Polynomials are algebraic expressions that consist of variables and coefficients, arranged in terms of powers of a variable or variables. Multiplication of polynomials involves using the distributive property to multiply each term of one polynomial by each term of the other polynomial.

In our example, although \( y+4 \) is not a polynomial in the standard form, we treat it as such by applying the same principles to multiply by \( 5 \) outside the parentheses. We distribute the \( 5 \) across the two terms inside the parentheses, \( y \) and \( 4 \), resulting in two separate products: \( 5y \) and \( 5 \times 4 \).
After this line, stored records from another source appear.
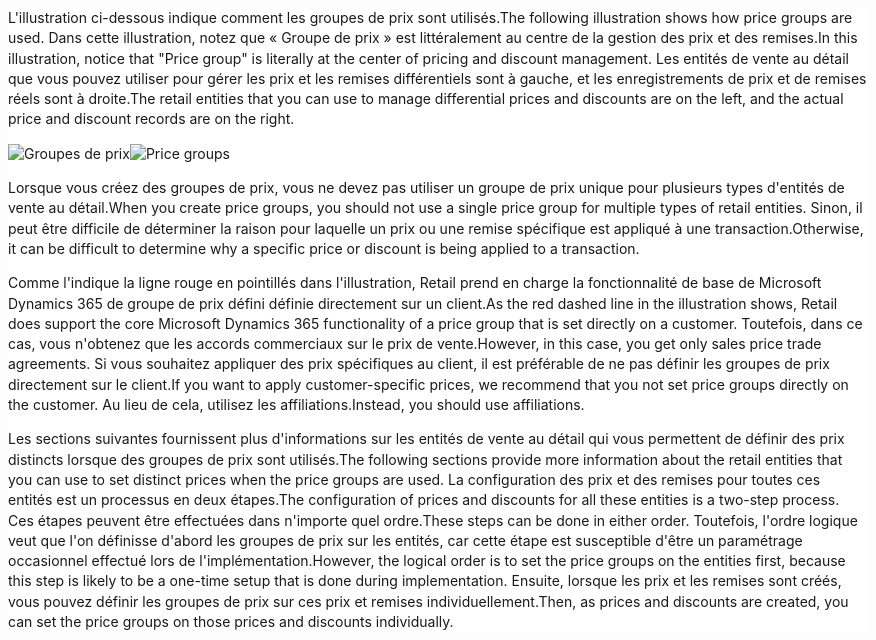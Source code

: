 <span data-ttu-id="e89a9-127">L'illustration ci-dessous indique comment les groupes de prix sont utilisés.</span><span class="sxs-lookup"><span data-stu-id="e89a9-127">The following illustration shows how price groups are used.</span></span> <span data-ttu-id="e89a9-128">Dans cette illustration, notez que « Groupe de prix » est littéralement au centre de la gestion des prix et des remises.</span><span class="sxs-lookup"><span data-stu-id="e89a9-128">In this illustration, notice that "Price group" is literally at the center of pricing and discount management.</span></span> <span data-ttu-id="e89a9-129">Les entités de vente au détail que vous pouvez utiliser pour gérer les prix et les remises différentiels sont à gauche, et les enregistrements de prix et de remises réels sont à droite.</span><span class="sxs-lookup"><span data-stu-id="e89a9-129">The retail entities that you can use to manage differential prices and discounts are on the left, and the actual price and discount records are on the right.</span></span>

<span data-ttu-id="e89a9-130">![Groupes de prix](./media/PriceGroups.png "Groupes de prix")</span><span class="sxs-lookup"><span data-stu-id="e89a9-130">![Price groups](./media/PriceGroups.png "Price groups")</span></span>

<span data-ttu-id="e89a9-131">Lorsque vous créez des groupes de prix, vous ne devez pas utiliser un groupe de prix unique pour plusieurs types d'entités de vente au détail.</span><span class="sxs-lookup"><span data-stu-id="e89a9-131">When you create price groups, you should not use a single price group for multiple types of retail entities.</span></span> <span data-ttu-id="e89a9-132">Sinon, il peut être difficile de déterminer la raison pour laquelle un prix ou une remise spécifique est appliqué à une transaction.</span><span class="sxs-lookup"><span data-stu-id="e89a9-132">Otherwise, it can be difficult to determine why a specific price or discount is being applied to a transaction.</span></span>

<span data-ttu-id="e89a9-133">Comme l'indique la ligne rouge en pointillés dans l'illustration, Retail prend en charge la fonctionnalité de base de Microsoft Dynamics 365 de groupe de prix défini définie directement sur un client.</span><span class="sxs-lookup"><span data-stu-id="e89a9-133">As the red dashed line in the illustration shows, Retail does support the core Microsoft Dynamics 365 functionality of a price group that is set directly on a customer.</span></span> <span data-ttu-id="e89a9-134">Toutefois, dans ce cas, vous n'obtenez que les accords commerciaux sur le prix de vente.</span><span class="sxs-lookup"><span data-stu-id="e89a9-134">However, in this case, you get only sales price trade agreements.</span></span> <span data-ttu-id="e89a9-135">Si vous souhaitez appliquer des prix spécifiques au client, il est préférable de ne pas définir les groupes de prix directement sur le client.</span><span class="sxs-lookup"><span data-stu-id="e89a9-135">If you want to apply customer-specific prices, we recommend that you not set price groups directly on the customer.</span></span> <span data-ttu-id="e89a9-136">Au lieu de cela, utilisez les affiliations.</span><span class="sxs-lookup"><span data-stu-id="e89a9-136">Instead, you should use affiliations.</span></span>

<span data-ttu-id="e89a9-137">Les sections suivantes fournissent plus d'informations sur les entités de vente au détail qui vous permettent de définir des prix distincts lorsque des groupes de prix sont utilisés.</span><span class="sxs-lookup"><span data-stu-id="e89a9-137">The following sections provide more information about the retail entities that you can use to set distinct prices when the price groups are used.</span></span> <span data-ttu-id="e89a9-138">La configuration des prix et des remises pour toutes ces entités est un processus en deux étapes.</span><span class="sxs-lookup"><span data-stu-id="e89a9-138">The configuration of prices and discounts for all these entities is a two-step process.</span></span> <span data-ttu-id="e89a9-139">Ces étapes peuvent être effectuées dans n'importe quel ordre.</span><span class="sxs-lookup"><span data-stu-id="e89a9-139">These steps can be done in either order.</span></span> <span data-ttu-id="e89a9-140">Toutefois, l'ordre logique veut que l'on définisse d'abord les groupes de prix sur les entités, car cette étape est susceptible d'être un paramétrage occasionnel effectué lors de l'implémentation.</span><span class="sxs-lookup"><span data-stu-id="e89a9-140">However, the logical order is to set the price groups on the entities first, because this step is likely to be a one-time setup that is done during implementation.</span></span> <span data-ttu-id="e89a9-141">Ensuite, lorsque les prix et les remises sont créés, vous pouvez définir les groupes de prix sur ces prix et remises individuellement.</span><span class="sxs-lookup"><span data-stu-id="e89a9-141">Then, as prices and discounts are created, you can set the price groups on those prices and discounts individually.</span></span>
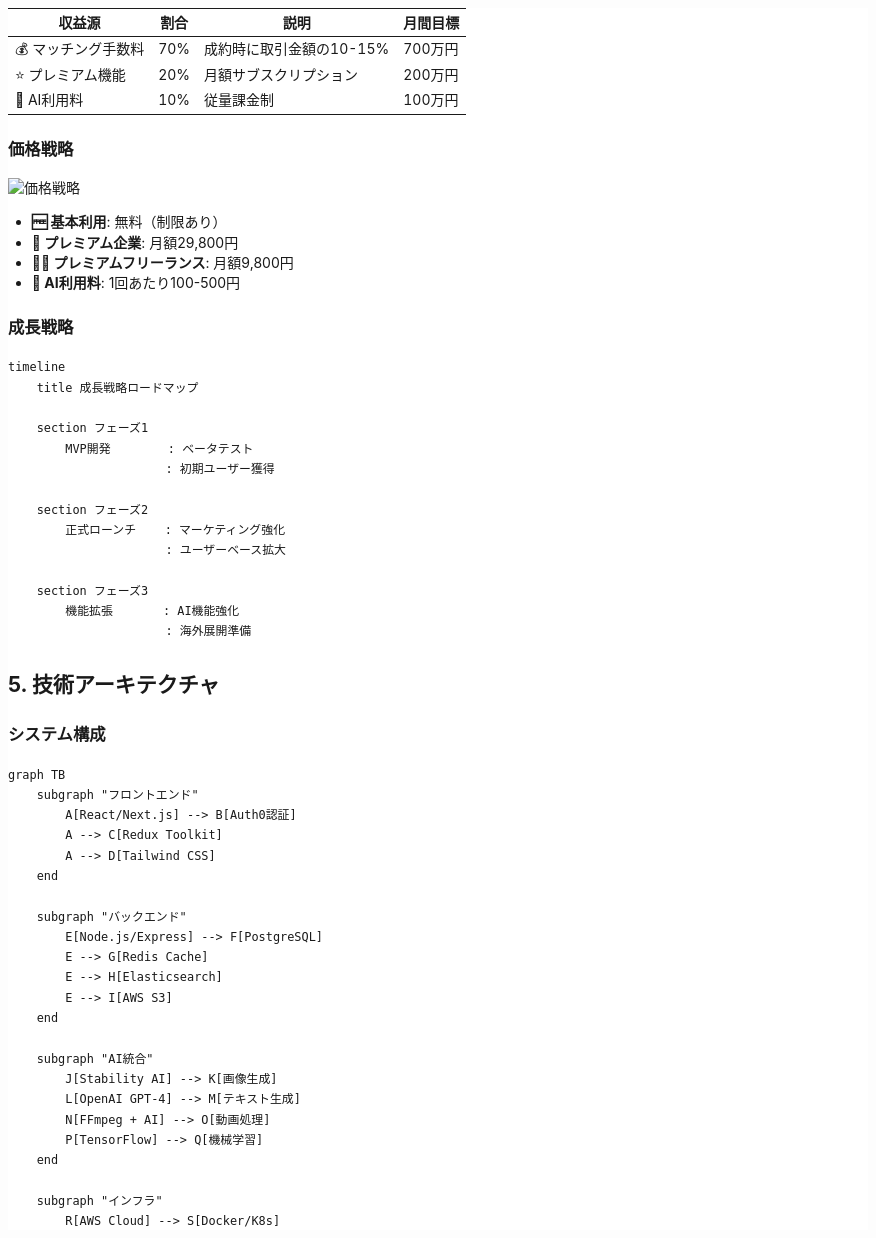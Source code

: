 | 収益源 | 割合 | 説明 | 月間目標 |
|--------|------|------|----------|
| 💰 マッチング手数料 | 70% | 成約時に取引金額の10-15% | 700万円 |
| ⭐ プレミアム機能 | 20% | 月額サブスクリプション | 200万円 |
| 🤖 AI利用料 | 10% | 従量課金制 | 100万円 |

### 価格戦略

![価格戦略](https://via.placeholder.com/600x300/f59e0b/ffffff?text=Pricing+Strategy)

- **🆓 基本利用**: 無料（制限あり）
- **🏢 プレミアム企業**: 月額29,800円
- **👨‍💻 プレミアムフリーランス**: 月額9,800円
- **🤖 AI利用料**: 1回あたり100-500円

### 成長戦略

```mermaid
timeline
    title 成長戦略ロードマップ
    
    section フェーズ1
        MVP開発        : ベータテスト
                      : 初期ユーザー獲得
    
    section フェーズ2
        正式ローンチ    : マーケティング強化
                      : ユーザーベース拡大
    
    section フェーズ3
        機能拡張       : AI機能強化
                      : 海外展開準備
```

## 5. 技術アーキテクチャ

### システム構成

```mermaid
graph TB
    subgraph "フロントエンド"
        A[React/Next.js] --> B[Auth0認証]
        A --> C[Redux Toolkit]
        A --> D[Tailwind CSS]
    end
    
    subgraph "バックエンド"
        E[Node.js/Express] --> F[PostgreSQL]
        E --> G[Redis Cache]
        E --> H[Elasticsearch]
        E --> I[AWS S3]
    end
    
    subgraph "AI統合"
        J[Stability AI] --> K[画像生成]
        L[OpenAI GPT-4] --> M[テキスト生成]
        N[FFmpeg + AI] --> O[動画処理]
        P[TensorFlow] --> Q[機械学習]
    end
    
    subgraph "インフラ"
        R[AWS Cloud] --> S[Docker/K8s]
```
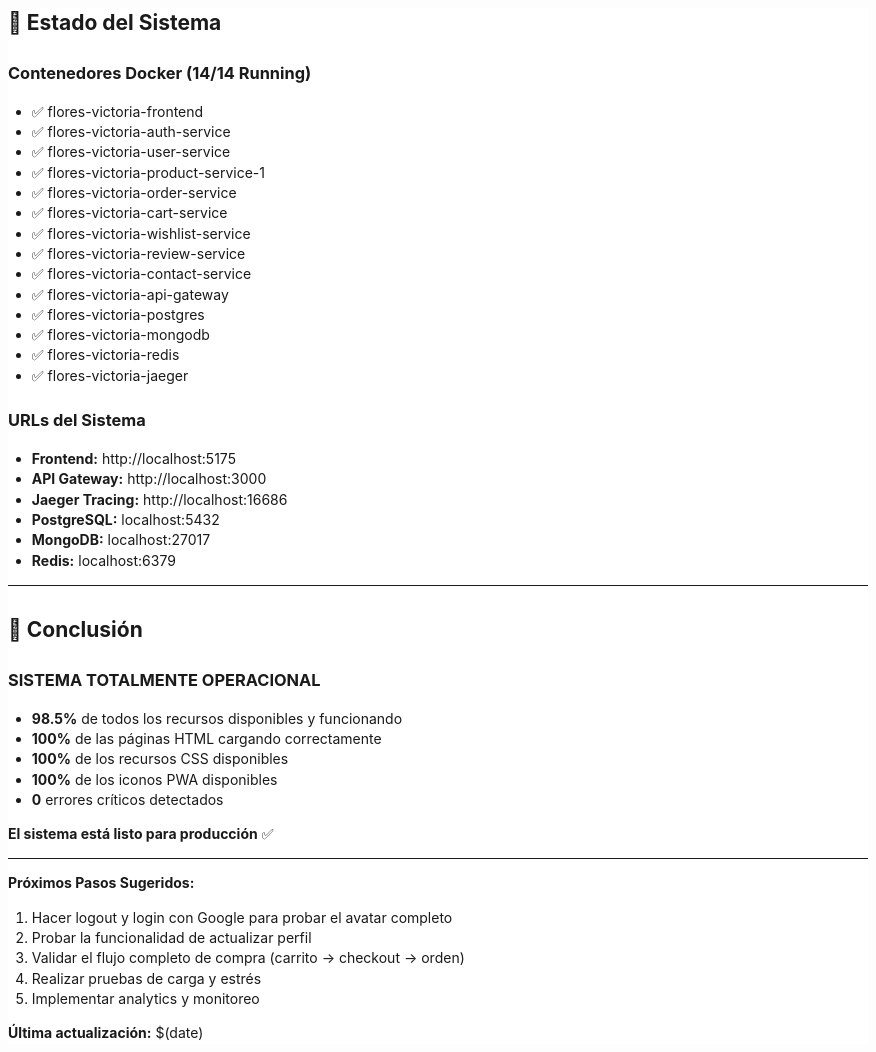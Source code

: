 
## 🚀 Estado del Sistema

### Contenedores Docker (14/14 Running)
- ✅ flores-victoria-frontend
- ✅ flores-victoria-auth-service
- ✅ flores-victoria-user-service
- ✅ flores-victoria-product-service-1
- ✅ flores-victoria-order-service
- ✅ flores-victoria-cart-service
- ✅ flores-victoria-wishlist-service
- ✅ flores-victoria-review-service
- ✅ flores-victoria-contact-service
- ✅ flores-victoria-api-gateway
- ✅ flores-victoria-postgres
- ✅ flores-victoria-mongodb
- ✅ flores-victoria-redis
- ✅ flores-victoria-jaeger

### URLs del Sistema
- **Frontend:** http://localhost:5175
- **API Gateway:** http://localhost:3000
- **Jaeger Tracing:** http://localhost:16686
- **PostgreSQL:** localhost:5432
- **MongoDB:** localhost:27017
- **Redis:** localhost:6379

---

## 🎉 Conclusión

### SISTEMA TOTALMENTE OPERACIONAL

- **98.5%** de todos los recursos disponibles y funcionando
- **100%** de las páginas HTML cargando correctamente
- **100%** de los recursos CSS disponibles
- **100%** de los iconos PWA disponibles
- **0** errores críticos detectados

**El sistema está listo para producción** ✅

---

**Próximos Pasos Sugeridos:**
1. Hacer logout y login con Google para probar el avatar completo
2. Probar la funcionalidad de actualizar perfil
3. Validar el flujo completo de compra (carrito → checkout → orden)
4. Realizar pruebas de carga y estrés
5. Implementar analytics y monitoreo

**Última actualización:** $(date)
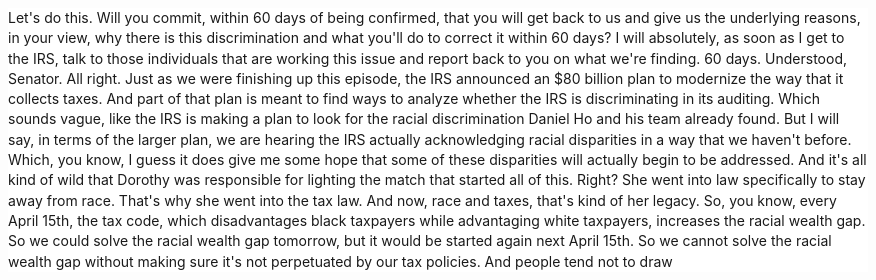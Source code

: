 Let's do this.
Will you commit, within 60 days
of being confirmed,
that you will get back to us
and give us the underlying reasons,
in your view,
why there is this discrimination
and what you'll do to correct it
within 60 days?
I will absolutely,
as soon as I get to the IRS,
talk to those individuals
that are working this issue
and report back to you
on what we're finding.
60 days.
Understood, Senator.
All right.
Just as we were finishing up this episode,
the IRS announced an $80 billion plan
to modernize the way that it collects taxes.
And part of that plan
is meant to find ways to analyze
whether the IRS is discriminating
in its auditing.
Which sounds vague,
like the IRS is making a plan
to look for the racial discrimination
Daniel Ho and his team already found.
But I will say,
in terms of the larger plan,
we are hearing the IRS
actually acknowledging racial disparities
in a way that we haven't before.
Which, you know,
I guess it does give me some hope
that some of these disparities
will actually begin to be addressed.
And it's all kind of wild
that Dorothy was responsible
for lighting the match
that started all of this.
Right?
She went into law specifically
to stay away from race.
That's why she went into the tax law.
And now,
race and taxes,
that's kind of her legacy.
So, you know,
every April 15th,
the tax code,
which disadvantages black taxpayers
while advantaging white taxpayers,
increases the racial wealth gap.
So we could solve the racial wealth gap tomorrow,
but it would be started again
next April 15th.
So we cannot solve
the racial wealth gap
without making sure
it's not perpetuated
by our tax policies.
And people tend not to draw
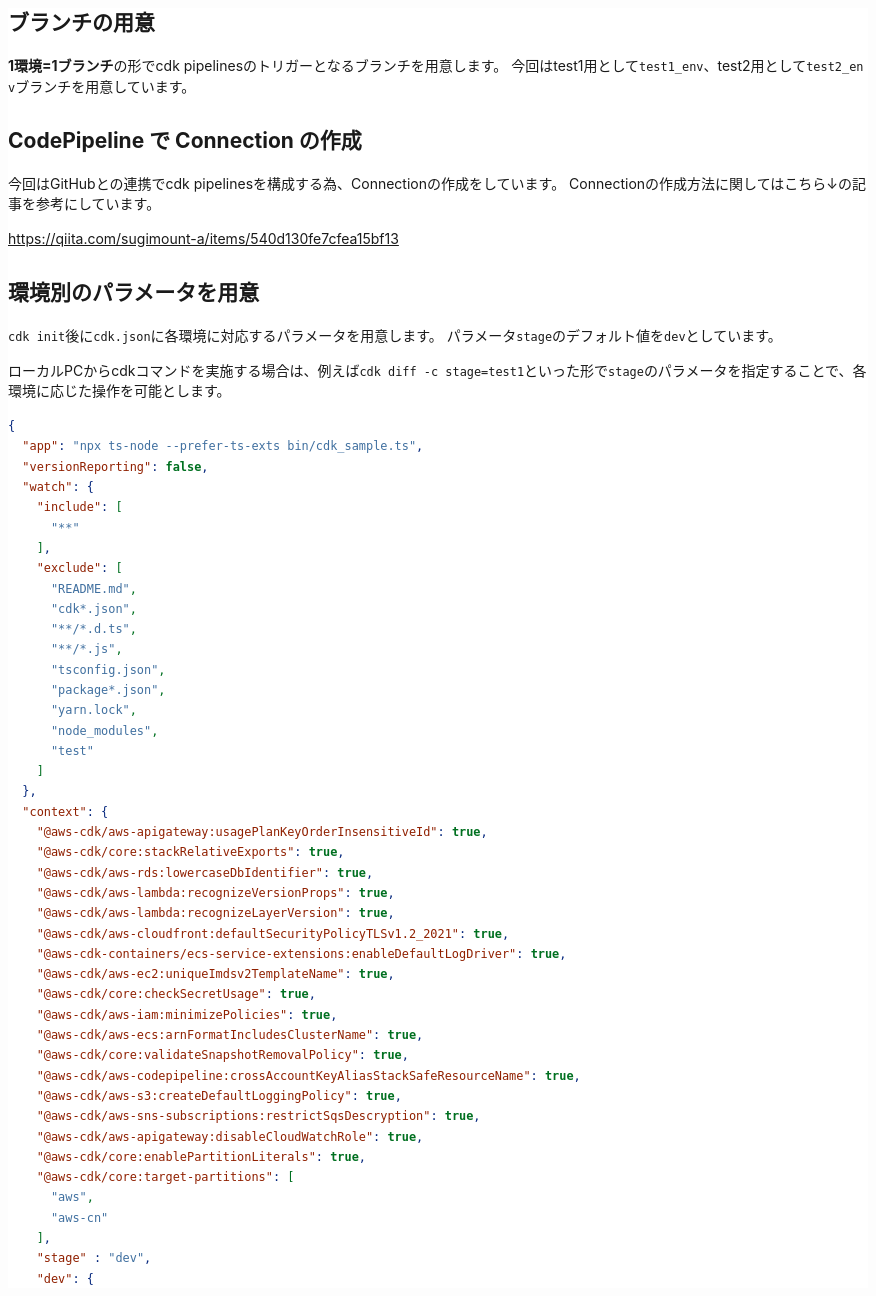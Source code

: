 ## ブランチの用意

**1環境=1ブランチ**の形でcdk pipelinesのトリガーとなるブランチを用意します。
今回はtest1用として`test1_env`、test2用として`test2_env`ブランチを用意しています。

## CodePipeline で Connection の作成

今回はGitHubとの連携でcdk pipelinesを構成する為、Connectionの作成をしています。
Connectionの作成方法に関してはこちら↓の記事を参考にしています。

https://qiita.com/sugimount-a/items/540d130fe7cfea15bf13


## 環境別のパラメータを用意

`cdk init`後に`cdk.json`に各環境に対応するパラメータを用意します。
パラメータ`stage`のデフォルト値を`dev`としています。

ローカルPCからcdkコマンドを実施する場合は、例えば`cdk diff -c stage=test1`といった形で`stage`のパラメータを指定することで、各環境に応じた操作を可能とします。

```cdk.json
{
  "app": "npx ts-node --prefer-ts-exts bin/cdk_sample.ts",
  "versionReporting": false,
  "watch": {
    "include": [
      "**"
    ],
    "exclude": [
      "README.md",
      "cdk*.json",
      "**/*.d.ts",
      "**/*.js",
      "tsconfig.json",
      "package*.json",
      "yarn.lock",
      "node_modules",
      "test"
    ]
  },
  "context": {
    "@aws-cdk/aws-apigateway:usagePlanKeyOrderInsensitiveId": true,
    "@aws-cdk/core:stackRelativeExports": true,
    "@aws-cdk/aws-rds:lowercaseDbIdentifier": true,
    "@aws-cdk/aws-lambda:recognizeVersionProps": true,
    "@aws-cdk/aws-lambda:recognizeLayerVersion": true,
    "@aws-cdk/aws-cloudfront:defaultSecurityPolicyTLSv1.2_2021": true,
    "@aws-cdk-containers/ecs-service-extensions:enableDefaultLogDriver": true,
    "@aws-cdk/aws-ec2:uniqueImdsv2TemplateName": true,
    "@aws-cdk/core:checkSecretUsage": true,
    "@aws-cdk/aws-iam:minimizePolicies": true,
    "@aws-cdk/aws-ecs:arnFormatIncludesClusterName": true,
    "@aws-cdk/core:validateSnapshotRemovalPolicy": true,
    "@aws-cdk/aws-codepipeline:crossAccountKeyAliasStackSafeResourceName": true,
    "@aws-cdk/aws-s3:createDefaultLoggingPolicy": true,
    "@aws-cdk/aws-sns-subscriptions:restrictSqsDescryption": true,
    "@aws-cdk/aws-apigateway:disableCloudWatchRole": true,
    "@aws-cdk/core:enablePartitionLiterals": true,
    "@aws-cdk/core:target-partitions": [
      "aws",
      "aws-cn"
    ],
    "stage" : "dev",
    "dev": {
```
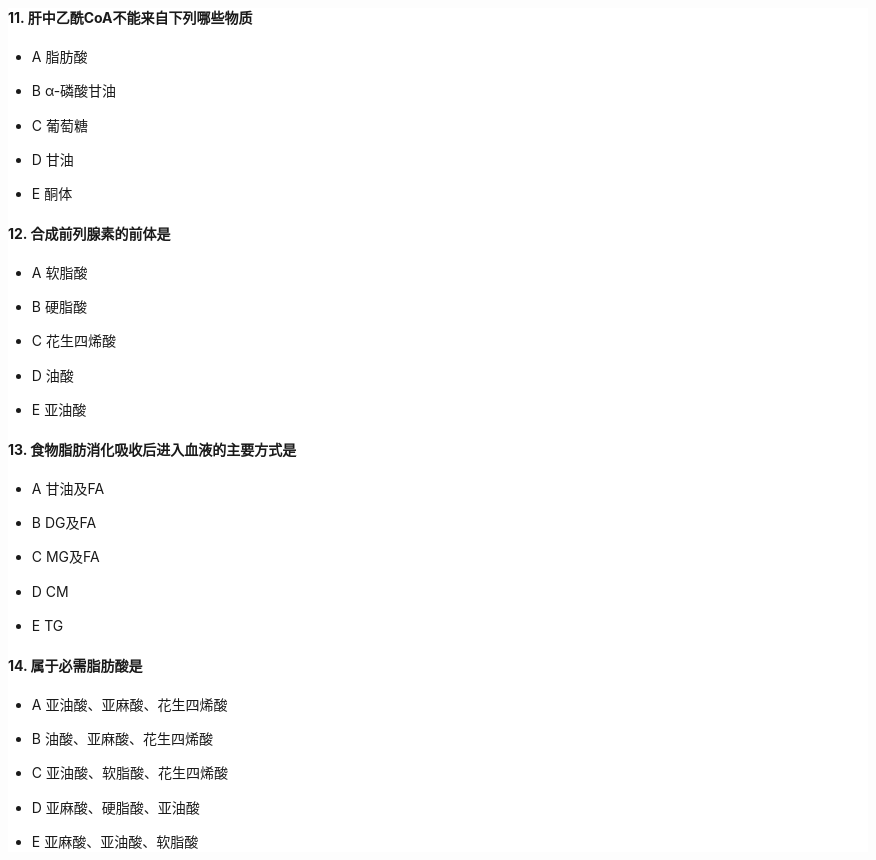 





#### 11. 肝中乙酰CoA不能来自下列哪些物质

* A 脂肪酸

* B α-磷酸甘油

* C 葡萄糖

* D 甘油

* E 酮体







#### 12. 合成前列腺素的前体是

* A 软脂酸

* B 硬脂酸

* C 花生四烯酸

* D 油酸

* E 亚油酸







#### 13. 食物脂肪消化吸收后进入血液的主要方式是

* A 甘油及FA

* B DG及FA

* C MG及FA

* D CM

* E TG







#### 14. 属于必需脂肪酸是

* A 亚油酸、亚麻酸、花生四烯酸

* B 油酸、亚麻酸、花生四烯酸

* C 亚油酸、软脂酸、花生四烯酸

* D 亚麻酸、硬脂酸、亚油酸

* E 亚麻酸、亚油酸、软脂酸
Multiplication Step By Step

• Identify each term in the polynomial
• Use the distributive property to multiply each term
• Write the product for each multiplication

Completing these steps results in a simplified expression without parentheses.

Simplifying expressions is the process of making an algebraic expression as simple as possible. This means removing parentheses, combining like terms, and reducing fractions when applicable. Simplification helps make the expression clearer and easier to work with.

Using the distributive property allows us to remove parentheses as we did in the original exercise by multiplying \( (y+4) 5 \). After distributing the multiplication and combining the terms, we get \( 5y + 20 \), which is a simpler form of the original expression. Simplification doesn't change the value of the expression; it just makes it more straightforward to evaluate or compare.

Why Simplify?

• It reduces the complexity of calculations
• It reveals the structure of the expression
• It makes it easier to plug in values for variables

Remember, always check for any opportunity to combine like terms after distributing and multiplying to ensure the expression is fully simplified.